Beek avverte che se i criminali informatici stavano già lavorando su questi exploit alcuni anni fa, è ragionevole supporre che alcuni di essi abbiano continuato a perfezionare queste tecniche. "Puoi scommettere che alcuni di loro diventeranno abbastanza intelligenti a un certo punto e inizieranno a creare queste cose", ha affermato con preoccupazione. La prospettiva di un malware che si nasconde nel firmware o nel processore stesso rappresenta un cambio di paradigma nella sicurezza informatica.
La frustrazione di Beek emerge chiaramente quando afferma che "Non dovremmo parlare ancora di ransomware nel 2025", sostenendo che tutti gli attori coinvolti dovrebbero collaborare per migliorare le fondamenta della sicurezza hardware.
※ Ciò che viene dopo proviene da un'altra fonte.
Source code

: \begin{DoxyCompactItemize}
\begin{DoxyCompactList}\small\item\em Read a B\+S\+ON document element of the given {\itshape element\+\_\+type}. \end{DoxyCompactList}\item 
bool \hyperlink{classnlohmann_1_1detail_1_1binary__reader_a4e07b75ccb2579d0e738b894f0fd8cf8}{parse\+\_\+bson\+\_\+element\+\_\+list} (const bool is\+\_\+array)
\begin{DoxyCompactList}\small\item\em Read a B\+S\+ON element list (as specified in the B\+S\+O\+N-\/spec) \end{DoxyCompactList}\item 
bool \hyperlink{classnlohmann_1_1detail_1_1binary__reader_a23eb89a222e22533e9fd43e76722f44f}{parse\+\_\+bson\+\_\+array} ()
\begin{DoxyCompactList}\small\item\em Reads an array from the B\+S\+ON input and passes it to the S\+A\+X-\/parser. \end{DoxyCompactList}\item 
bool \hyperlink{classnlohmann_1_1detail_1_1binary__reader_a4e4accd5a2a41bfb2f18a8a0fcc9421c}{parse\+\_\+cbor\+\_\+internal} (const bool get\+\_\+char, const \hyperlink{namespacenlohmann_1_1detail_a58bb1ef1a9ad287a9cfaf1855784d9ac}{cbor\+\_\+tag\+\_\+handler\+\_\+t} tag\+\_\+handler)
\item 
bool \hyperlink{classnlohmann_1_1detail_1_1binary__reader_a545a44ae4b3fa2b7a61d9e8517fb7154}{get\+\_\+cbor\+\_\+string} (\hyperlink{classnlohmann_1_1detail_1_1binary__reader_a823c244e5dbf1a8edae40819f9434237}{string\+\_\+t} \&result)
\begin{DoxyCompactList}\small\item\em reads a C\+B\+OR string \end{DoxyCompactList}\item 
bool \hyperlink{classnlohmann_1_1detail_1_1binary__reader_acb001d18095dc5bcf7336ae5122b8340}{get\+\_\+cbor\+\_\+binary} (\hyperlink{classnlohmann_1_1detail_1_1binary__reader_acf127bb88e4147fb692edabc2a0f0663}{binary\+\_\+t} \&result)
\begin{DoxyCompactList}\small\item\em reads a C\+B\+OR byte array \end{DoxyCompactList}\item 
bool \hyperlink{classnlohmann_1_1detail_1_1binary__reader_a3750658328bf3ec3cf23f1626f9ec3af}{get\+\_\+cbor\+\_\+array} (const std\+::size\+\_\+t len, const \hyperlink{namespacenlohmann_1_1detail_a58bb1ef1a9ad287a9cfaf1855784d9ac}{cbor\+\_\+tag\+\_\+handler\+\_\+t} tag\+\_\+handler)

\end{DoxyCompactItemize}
Ha inoltre deplorato il fatto che molte violazioni ransomware siano ancora facilitate da vulnerabilità ad alto rischio, password deboli e mancanza di autenticazioni a due fattori, ovvero tutti problemi di base che la comunità della sicurezza informatica sta cercando di risolvere da anni.
L'evoluzione delle minacce informatiche verso il livello hardware potrebbe rappresentare una sfida del tutto inedita per l'industria della sicurezza. I tradizionali approcci di difesa perimetrale e rilevamento basato su firme diventano inefficaci contro malware capaci di annidarsi nei componenti più fondamentali di un sistema informatico. La ricerca di Beek, pur non essendo destinata a scopi malevoli, accende un importante campanello d'allarme sulla necessità di ripensare completamente gli approcci alla sicurezza dei sistemi critici.